Welcome in—to our spring homes issue, where we explore ideas to make your indoor and outdoor living visually pleasing, comfortable and inspired.
Does your home have a personality? Does its mood change with the seasons? I would answer yes to both of these questions. Our home seems to make herself smaller in winter, and I think that’s because it’s layered in throws and extra pillows, and holiday décor tumbles out of too many storage bins to elevate the nostalgic spirit of the season. Our wintry home is comforting and reminds us to come to her refuge in the blustery moments of life.

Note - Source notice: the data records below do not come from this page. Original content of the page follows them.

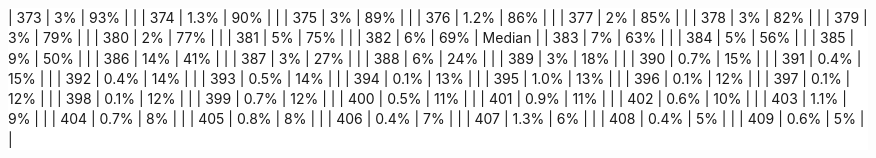 | 373 | 3% | 93% |  |
| 374 | 1.3% | 90% |  |
| 375 | 3% | 89% |  |
| 376 | 1.2% | 86% |  |
| 377 | 2% | 85% |  |
| 378 | 3% | 82% |  |
| 379 | 3% | 79% |  |
| 380 | 2% | 77% |  |
| 381 | 5% | 75% |  |
| 382 | 6% | 69% | Median |
| 383 | 7% | 63% |  |
| 384 | 5% | 56% |  |
| 385 | 9% | 50% |  |
| 386 | 14% | 41% |  |
| 387 | 3% | 27% |  |
| 388 | 6% | 24% |  |
| 389 | 3% | 18% |  |
| 390 | 0.7% | 15% |  |
| 391 | 0.4% | 15% |  |
| 392 | 0.4% | 14% |  |
| 393 | 0.5% | 14% |  |
| 394 | 0.1% | 13% |  |
| 395 | 1.0% | 13% |  |
| 396 | 0.1% | 12% |  |
| 397 | 0.1% | 12% |  |
| 398 | 0.1% | 12% |  |
| 399 | 0.7% | 12% |  |
| 400 | 0.5% | 11% |  |
| 401 | 0.9% | 11% |  |
| 402 | 0.6% | 10% |  |
| 403 | 1.1% | 9% |  |
| 404 | 0.7% | 8% |  |
| 405 | 0.8% | 8% |  |
| 406 | 0.4% | 7% |  |
| 407 | 1.3% | 6% |  |
| 408 | 0.4% | 5% |  |
| 409 | 0.6% | 5% |  |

As we turn to spring, she offloads her layers and expands to welcome in fresh air and nudges us outdoors to enjoy the first steps into springtime. Our home’s independence is in full summer swing, allowing us to spend more time in the yard or at the lake, reminding us that it suits her for us to leave her a bit unattended as we busy ourselves in the hosta and shade gardens or in the cool and fishy deep of the lake. But come fall, she looks to us again for attention and warmth. While not quite ready to batten down the hatches, our autumn home begins to emit a warm glow of fall vibes, tempting us back indoors again.

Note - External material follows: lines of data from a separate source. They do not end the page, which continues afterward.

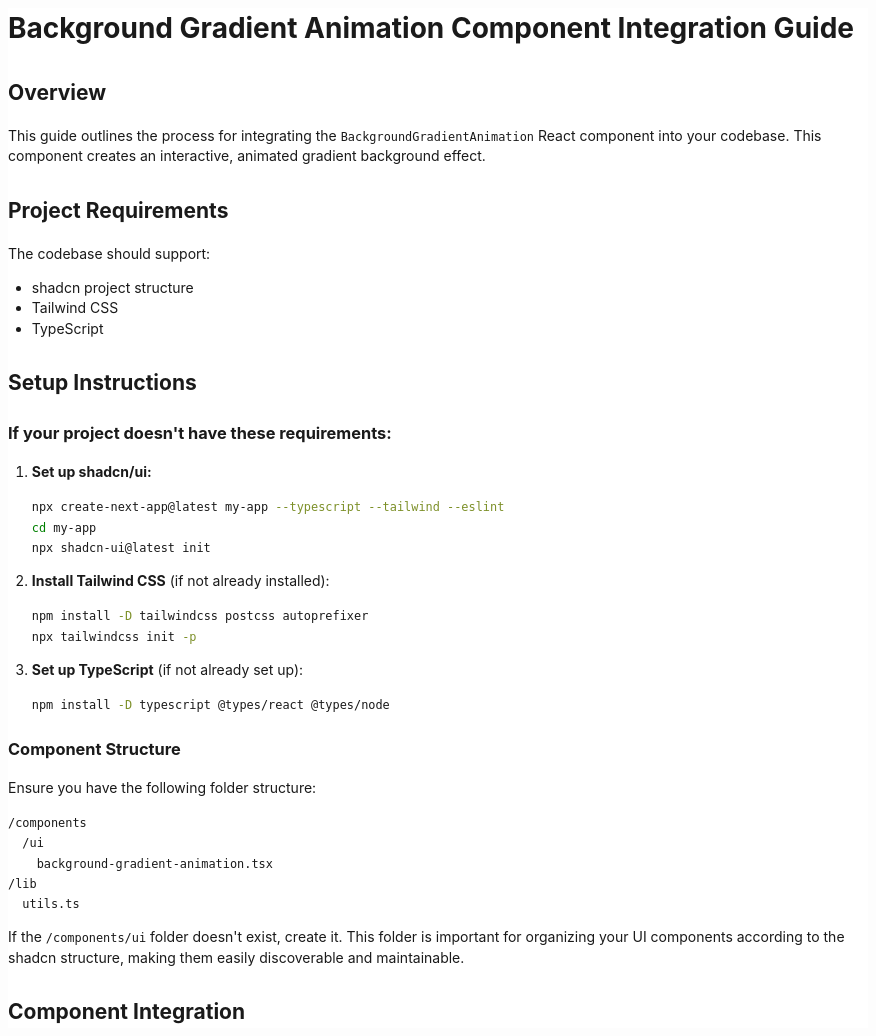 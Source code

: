 # Background Gradient Animation Component Integration Guide

## Overview

This guide outlines the process for integrating the `BackgroundGradientAnimation` React component into your codebase. This component creates an interactive, animated gradient background effect.

## Project Requirements

The codebase should support:
- shadcn project structure  
- Tailwind CSS
- TypeScript

## Setup Instructions

### If your project doesn't have these requirements:

1. **Set up shadcn/ui:**
   ```bash
   npx create-next-app@latest my-app --typescript --tailwind --eslint
   cd my-app
   npx shadcn-ui@latest init
   ```

2. **Install Tailwind CSS** (if not already installed):
   ```bash
   npm install -D tailwindcss postcss autoprefixer
   npx tailwindcss init -p
   ```

3. **Set up TypeScript** (if not already set up):
   ```bash
   npm install -D typescript @types/react @types/node
   ```

### Component Structure

Ensure you have the following folder structure:
```
/components
  /ui
    background-gradient-animation.tsx
/lib
  utils.ts
```

If the `/components/ui` folder doesn't exist, create it. This folder is important for organizing your UI components according to the shadcn structure, making them easily discoverable and maintainable.

## Component Integration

And if I were to pose another question, I’d ask you if your home has grown alongside you—changed its style as you evolved. When I look at previous photos of our home, where we’ve lived for 25 years this month, I see a vastly different aesthetic than the one that now weaves around our house. Today, the décor is layered—textured with a life lived alongside children’s arrivals and departures to their own homes. Surfaces and armoires are filled with inherited treasures and collected items from antiques shops—near and far. And I own a style confidence that I dared not explore when we first moved to the Twin Cities. Today, I embrace the unexpected. The cheeky. The whimsical. I allow our home to express herself through a personality driven through who we are, what we love and what’s important to us, rather than what the latest trends dictate as the “right” way to create a home.
If asked, what would your home say about you?